The crowd in the Morris High School gym had a lot of questions about the proposed 275-mile private railroad that would curve around the Chicago area, from LaPorte, Indiana to Milton, Wisconsin. Much of the path runs through farmland, so people wanted to know if their field tiles would be destroyed, interrupting their water supply and affecting wetlands. Patton answered “no,” and was greeted with hoots of disbelief. He added, “If we do that we will not get the permit to build the railroad.” The crowd burst into cheers.
Patton was asked repeatedly who was funding the massive infrastructure project: he said he has non-disclosure agreements with potential investors, but did offer that he had no plans with foreign investors at this time. He also said he was not at liberty to release the names of rail companies interested in using his tracks. The crowd scoffed when Patton told them landowners would get free electricity from the railroad.

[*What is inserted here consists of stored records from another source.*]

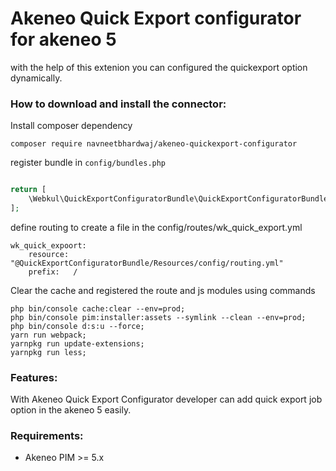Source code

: # Akeneo Quick Export configurator for akeneo 5
with the help of this extenion you can configured the quickexport option dynamically.

### How to download and install the connector:

Install composer dependency

```shell
composer require navneetbhardwaj/akeneo-quickexport-configurator
```

register bundle in `config/bundles.php`

```php

return [
    \Webkul\QuickExportConfiguratorBundle\QuickExportConfiguratorBundle::class => ['all' => true],
];

```

define routing to create a file in the config/routes/wk_quick_export.yml

```dotenv
wk_quick_expoort:
    resource: "@QuickExportConfiguratorBundle/Resources/config/routing.yml"
    prefix:   /
```

Clear the cache and registered the route and js modules using commands

```shell
php bin/console cache:clear --env=prod;
php bin/console pim:installer:assets --symlink --clean --env=prod; 
php bin/console d:s:u --force;
yarn run webpack;
yarnpkg run update-extensions;
yarnpkg run less;
```

### Features:

With Akeneo Quick Export Configurator developer can add quick export job option in the akeneo 5 easily.  


### Requirements:

* Akeneo PIM >= 5.x
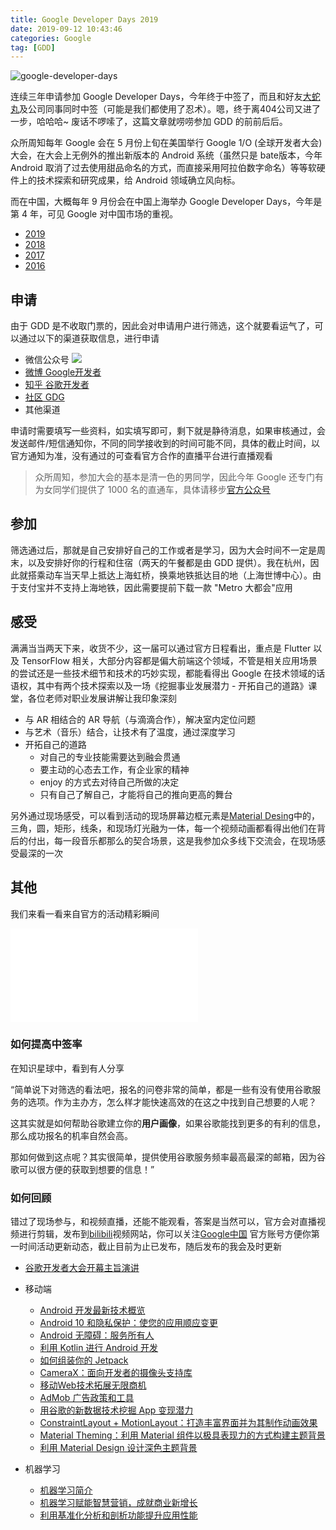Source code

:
```yaml
---
title: Google Developer Days 2019
date: 2019-09-12 10:43:46
categories: Google
tag: [GDD]
---
```


![google-developer-days](https://res.cloudinary.com/incoder/image/upload/v1568675354/blog/google-developer-days.jpg)

连续三年申请参加 Google Developer Days，今年终于中签了，而且和好友[大蛇丸](https://ceaser.wang)及公司同事同时中签（可能是我们都使用了忍术）。嗯，终于离404公司又进了一步，哈哈哈~
废话不啰嗦了，这篇文章就唠唠参加 GDD 的前前后后。

<!-- more -->

众所周知每年 Google 会在 5 月份上旬在美国举行 Google 1/O (全球开发者大会)大会，在大会上无例外的推出新版本的 Android 系统（虽然只是 bate版本，今年 Android 取消了过去使用甜品命名的方式，而直接采用阿拉伯数字命名）等等软硬件上的技术探索和研究成果，给 Android 领域确立风向标。

而在中国，大概每年 9 月份会在中国上海举办 Google Developer Days，今年是第 4 年，可见 Google 对中国市场的重视。

* [2019](https://events.google.cn/intl/zh-CN/developerdays2019/)
* [2018](https://www.google.cn/intl/zh-CN/events/developerdays2018/)
* [2017](https://www.google.cn/intl/zh-CN/events/developerdays2017china/)
* [2016](https://www.google.cn/intl/zh-CN/events/developerday2016/)

## 申请

由于 GDD 是不收取门票的，因此会对申请用户进行筛选，这个就要看运气了，可以通过以下的渠道获取信息，进行申请
* 微信公众号
  ![](https://res.cloudinary.com/incoder/image/upload/v1568547420/blog/google-developers.gif)
* [微博 Google开发者](https://weibo.com/GoogleDevelopers)
* [知乎 谷歌开发者](https://www.zhihu.com/org/google-gu-ge)
* [社区 GDG](https://chinagdg.org)
* 其他渠道

申请时需要填写一些资料，如实填写即可，剩下就是静待消息，如果审核通过，会发送邮件/短信通知你，不同的同学接收到的时间可能不同，具体的截止时间，以官方通知为准，没有通过的可查看官方合作的直播平台进行直播观看

>众所周知，参加大会的基本是清一色的男同学，因此今年 Google 还专门有为女同学们提供了 1000 名的直通车，具体请移步[官方公众号](https://mp.weixin.qq.com/s/SWMy2pui7j2RMZCcA4bS5A)

## 参加

筛选通过后，那就是自己安排好自己的工作或者是学习，因为大会时间不一定是周末，以及安排好你的行程和住宿（两天的午餐都是由 GDD 提供）。我在杭州，因此就搭乘动车当天早上抵达上海虹桥，换乘地铁抵达目的地（上海世博中心）。由于支付宝并不支持上海地铁，因此需要提前下载一款 "Metro 大都会"应用

## 感受

满满当当两天下来，收货不少，这一届可以通过官方日程看出，重点是 Flutter 以及 TensorFlow 相关，大部分内容都是偏大前端这个领域，不管是相关应用场景的尝试还是一些技术细节和技术的巧妙实现，都能看得出 Google 在技术领域的话语权，其中有两个技术探索以及一场《挖掘事业发展潜力 - 开拓自己的道路》课堂，各位老师对职业发展讲解让我印象深刻

* 与 AR 相结合的 AR 导航（与滴滴合作），解决室内定位问题
* 与艺术（音乐）结合，让技术有了温度，通过深度学习
* 开拓自己的道路
  * 对自己的专业技能需要达到融会贯通
  * 要主动的心态去工作，有企业家的精神
  * enjoy 的方式去对待自己所做的决定
  * 只有自己了解自己，才能将自己的推向更高的舞台

另外通过现场感受，可以看到活动的现场屏幕边框元素是[Material Desing](https://material.io)中的，三角，圆，矩形，线条，和现场灯光融为一体，每一个视频动画都看得出他们在背后的付出，每一段音乐都那么的契合场景，这是我参加众多线下交流会，在现场感受最深的一次

## 其他

我们来看一看来自官方的活动精彩瞬间

<iframe src="//player.bilibili.com/player.html?aid=68175984&cid=118168091&page=1" scrolling="no" border="0" frameborder="no" framespacing="0" allowfullscreen="true"> </iframe>

### 如何提高中签率

在知识星球中，看到有人分享

“简单说下对筛选的看法吧，报名的问卷非常的简单，都是一些有没有使用谷歌服务的选项。作为主办方，怎么样才能快速高效的在这之中找到自己想要的人呢？

这其实就是如何帮助谷歌建立你的**用户画像**，如果谷歌能找到更多的有利的信息，那么成功报名的机率自然会高。

那如何做到这点呢？其实很简单，提供使用谷歌服务频率最高最深的邮箱，因为谷歌可以很方便的获取到想要的信息！”

### 如何回顾

错过了现场参与，和视频直播，还能不能观看，答案是当然可以，官方会对直播视频进行剪辑，发布到[bilibili](https://space.bilibili.com/64169458/)视频网站，你可以关注[Google中国](https://space.bilibili.com/64169458) 官方账号方便你第一时间活动更新动态，截止目前为止已发布，随后发布的我会及时更新

* [谷歌开发者大会开幕主旨演讲](https://www.bilibili.com/video/av67946527)

* 移动端
  * [Android 开发最新技术概览](https://www.bilibili.com/video/av68058096)
  * [Android 10 和隐私保护：使您的应用顺应变更](https://www.bilibili.com/video/av68061328)
  * [Android 无障碍：服务所有人](https://www.bilibili.com/video/av68066152)
  * [利用 Kotlin 进行 Android 开发](https://www.bilibili.com/video/av68058669)
  * [如何组装你的 Jetpack](https://www.bilibili.com/video/av68059087)
  * [CameraX：面向开发者的摄像头支持库](https://bilibili.com/video/av68046760)
  * [移动Web技术拓展无限商机](https://www.bilibili.com/video/av67907735)
  * [AdMob 广告政策和工具](https://www.bilibili.com/video/av67905866)
  * [用谷歌的新数据技术挖掘 App 变现潜力](https://www.bilibili.com/video/av67854284)
  * [ConstraintLayout + MotionLayout：打造丰富界面并为其制作动画效果](https://www.bilibili.com/video/av68048631)
  * [Material Theming：利用 Material 组件以极具表现力的方式构建主题背景](https://www.bilibili.com/video/av68049492)
  * [利用 Material Design 设计深色主题背景](https://www.bilibili.com/video/av68050301)

* 机器学习
  * [机器学习简介](https://www.bilibili.com/video/av68057077)
  * [机器学习赋能智慧营销，成就商业新增长](https://www.bilibili.com/video/av67903202)
  * [利用基准化分析和剖析功能提升应用性能](https://www.bilibili.com/video/av68051201)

They were also skeptical about the $20-thousand an acre price Patton said landowners would be paid, pro-rated to the 200-foot right of way strip needed for the rails. And they mocked Patton for saying rail access will actually increase their property values.

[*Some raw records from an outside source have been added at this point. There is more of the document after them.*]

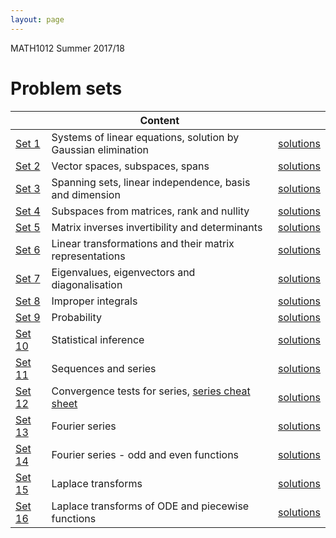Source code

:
 ```yaml
---
layout: page
---
```


MATH1012 Summer 2017/18 

# Problem sets

|| Content | |
---|---|---|
[Set 1](https://lms.uwa.edu.au/bbcswebdav/courses/MATH1012_TS-SUMM-B_2018/problem%20sets/workshop_1.pdf) |Systems of linear equations, solution by Gaussian elimination| [solutions](https://lms.uwa.edu.au/bbcswebdav/courses/MATH1012_TS-SUMM-B_2018/problem%20sets/workshop_1_soln.pdf)
[Set 2](https://lms.uwa.edu.au/bbcswebdav/courses/MATH1012_TS-SUMM-B_2018/problem%20sets/workshop_2.pdf) |Vector spaces, subspaces, spans| [solutions](https://lms.uwa.edu.au/bbcswebdav/courses/MATH1012_TS-SUMM-B_2018/problem%20sets/workshop_2_soln.pdf)
[Set 3](https://lms.uwa.edu.au/bbcswebdav/courses/MATH1012_TS-SUMM-B_2018/problem%20sets/workshop_3.pdf)|Spanning sets, linear independence, basis and dimension| [solutions](https://lms.uwa.edu.au/bbcswebdav/courses/MATH1012_TS-SUMM-B_2018/problem%20sets/workshop_3_soln.pdf)
[Set 4](https://lms.uwa.edu.au/bbcswebdav/courses/MATH1012_TS-SUMM-B_2018/problem%20sets/workshop_4.pdf)|Subspaces from matrices, rank and nullity| [solutions](https://lms.uwa.edu.au/bbcswebdav/courses/MATH1012_TS-SUMM-B_2018/problem%20sets/workshop_4_soln.pdf)
[Set 5](https://lms.uwa.edu.au/bbcswebdav/courses/MATH1012_TS-SUMM-B_2018/problem%20sets/workshop_5.pdf)|Matrix inverses invertibility and determinants| [solutions](https://lms.uwa.edu.au/bbcswebdav/courses/MATH1012_TS-SUMM-B_2018/problem%20sets/workshop_5_soln.pdf)
[Set 6](https://lms.uwa.edu.au/bbcswebdav/courses/MATH1012_TS-SUMM-B_2018/problem%20sets/workshop_6.pdf)|Linear transformations and their matrix representations| [solutions](https://lms.uwa.edu.au/bbcswebdav/courses/MATH1012_TS-SUMM-B_2018/problem%20sets/workshop_6_soln.pdf)
[Set 7](https://lms.uwa.edu.au/bbcswebdav/courses/MATH1012_TS-SUMM-B_2018/problem%20sets/workshop_7.pdf)|Eigenvalues, eigenvectors and diagonalisation| [solutions](https://lms.uwa.edu.au/bbcswebdav/courses/MATH1012_TS-SUMM-B_2018/problem%20sets/workshop_7_soln.pdf)
[Set 8](https://lms.uwa.edu.au/bbcswebdav/courses/MATH1012_TS-SUMM-B_2018/problem%20sets/workshop_8.pdf)|Improper integrals| [solutions](https://lms.uwa.edu.au/bbcswebdav/courses/MATH1012_TS-SUMM-B_2018/problem%20sets/workshop_8_soln.pdf)
[Set 9](https://lms.uwa.edu.au/bbcswebdav/courses/MATH1012_TS-SUMM-B_2018/problem%20sets/workshop_9.pdf)|Probability| [solutions](https://lms.uwa.edu.au/bbcswebdav/courses/MATH1012_TS-SUMM-B_2018/problem%20sets/workshop_9_soln.pdf)
[Set 10](https://lms.uwa.edu.au/bbcswebdav/courses/MATH1012_TS-SUMM-B_2018/problem%20sets/workshop_10.pdf)|Statistical inference| [solutions](https://lms.uwa.edu.au/bbcswebdav/courses/MATH1012_TS-SUMM-B_2018/problem%20sets/workshop_10_soln.pdf)
[Set 11](https://lms.uwa.edu.au/bbcswebdav/courses/MATH1012_TS-SUMM-B_2018/problem%20sets/workshop_11.pdf)|Sequences and series| [solutions](https://lms.uwa.edu.au/bbcswebdav/courses/MATH1012_TS-SUMM-B_2018/problem%20sets/workshop_11_soln.pdf)
[Set 12](https://lms.uwa.edu.au/bbcswebdav/courses/MATH1012_TS-SUMM-B_2018/problem%20sets/workshop_12.pdf)|Convergence tests for series, [series cheat sheet](series_cheat_sheet.pdf)| [solutions](https://lms.uwa.edu.au/bbcswebdav/courses/MATH1012_TS-SUMM-B_2018/problem%20sets/workshop_12_soln.pdf)
[Set 13](https://lms.uwa.edu.au/bbcswebdav/courses/MATH1012_TS-SUMM-B_2018/problem%20sets/workshop_13.pdf)|Fourier series| [solutions](https://lms.uwa.edu.au/bbcswebdav/courses/MATH1012_TS-SUMM-B_2018/problem%20sets/workshop_13_soln.pdf)
[Set 14](https://lms.uwa.edu.au/bbcswebdav/courses/MATH1012_TS-SUMM-B_2018/problem%20sets/workshop_14.pdf)|Fourier series - odd and even functions| [solutions](https://lms.uwa.edu.au/bbcswebdav/courses/MATH1012_TS-SUMM-B_2018/problem%20sets/workshop_14_soln.pdf)
[Set 15](https://lms.uwa.edu.au/bbcswebdav/courses/MATH1012_TS-SUMM-B_2018/problem%20sets/workshop_15.pdf)|Laplace transforms| [solutions](https://lms.uwa.edu.au/bbcswebdav/courses/MATH1012_TS-SUMM-B_2018/problem%20sets/workshop_15_soln.pdf)
[Set 16](https://lms.uwa.edu.au/bbcswebdav/courses/MATH1012_TS-SUMM-B_2018/problem%20sets/workshop_16.pdf)|Laplace transforms of ODE and piecewise functions| [solutions](https://lms.uwa.edu.au/bbcswebdav/courses/MATH1012_TS-SUMM-B_2018/problem%20sets/workshop_16_soln.pdf)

One of the biggest concerns for residents along the route is the congestion Chicago would avoid landing in their front yards. Patton told the group estimates of 110 trains per day are maximums, and they could expect about a quarter of that traffic.
After the meeting, Patton told reporters he is positive the Great Lakes Basin Railroad will be built. He says it’s a philosophical question America needs to confront.
“Can this country do a project like this in this day and age with people who see the environment differently? We are going to find out.”
The proposed route is far from final. The public has until June 15th to get comments to the Surface Transportation Board, the federal agency conducting the environmental impact study. One Grundy county landowner, George Schweneker, caught Patton’s ear after the meeting by suggesting the train route follow a European model by running along Interstates 80 and 39.
Patton says there will be more public meetings in the counties affected this summer. His lawyers advised him the entire process will take two to three years. They still have to win federal approval of a draft and final environmental impact study.